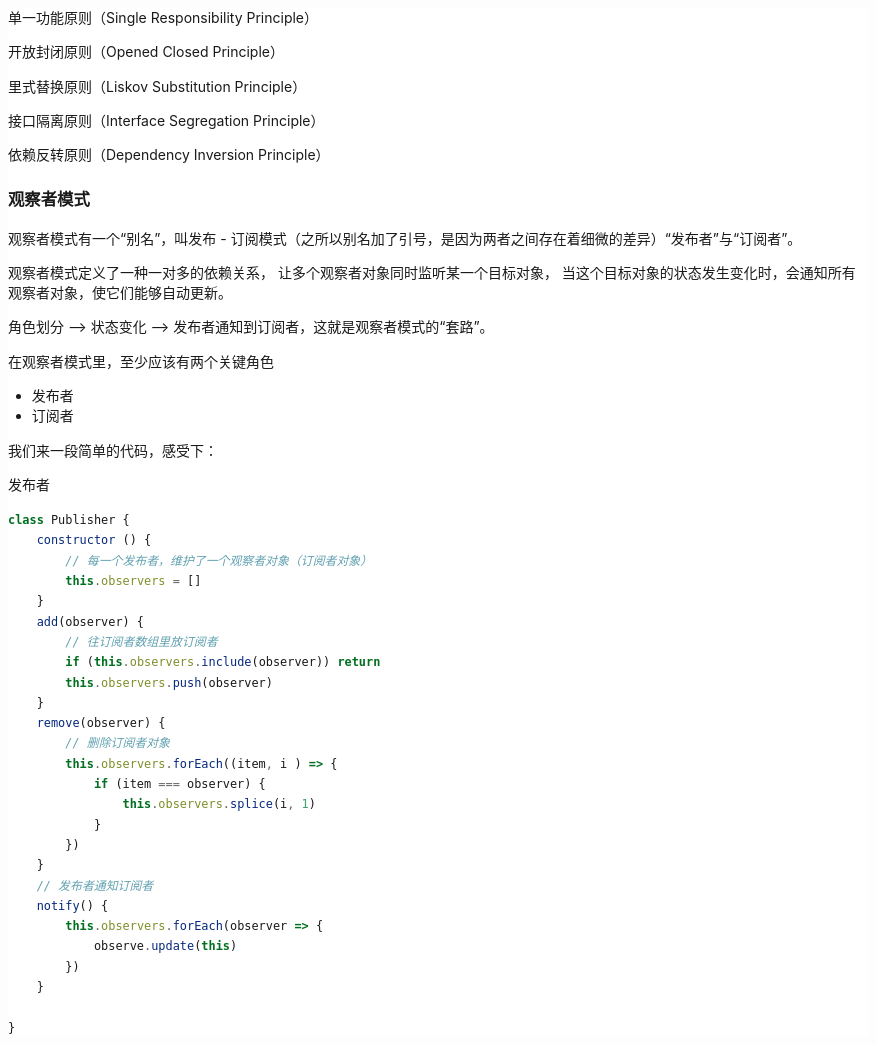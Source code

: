 单一功能原则（Single Responsibility Principle）

开放封闭原则（Opened Closed Principle）

里式替换原则（Liskov Substitution Principle）

接口隔离原则（Interface Segregation Principle）

依赖反转原则（Dependency Inversion Principle）
### 观察者模式
观察者模式有一个“别名”，叫发布 - 订阅模式（之所以别名加了引号，是因为两者之间存在着细微的差异）“发布者”与“订阅者”。


观察者模式定义了一种一对多的依赖关系，
让多个观察者对象同时监听某一个目标对象，
当这个目标对象的状态发生变化时，会通知所有观察者对象，使它们能够自动更新。



角色划分 --> 状态变化 --> 发布者通知到订阅者，这就是观察者模式的“套路”。

在观察者模式里，至少应该有两个关键角色
- 发布者
- 订阅者



我们来一段简单的代码，感受下：

发布者

```js
class Publisher {
    constructor () {
        // 每一个发布者，维护了一个观察者对象（订阅者对象）
        this.observers = []
    }
    add(observer) {
        // 往订阅者数组里放订阅者
        if (this.observers.include(observer)) return 
        this.observers.push(observer)
    }
    remove(observer) {
        // 删除订阅者对象
        this.observers.forEach((item, i ) => {
            if (item === observer) {
                this.observers.splice(i, 1)
            }
        })
    }
    // 发布者通知订阅者
    notify() {
        this.observers.forEach(observer => {
            observe.update(this)
        })
    }

}
```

■ Task goal: Locate the string "item" in the listing above and copy every line where it occurs.

■ Problem solution:
        this.observers.forEach((item, i ) => {
            if (item === observer) {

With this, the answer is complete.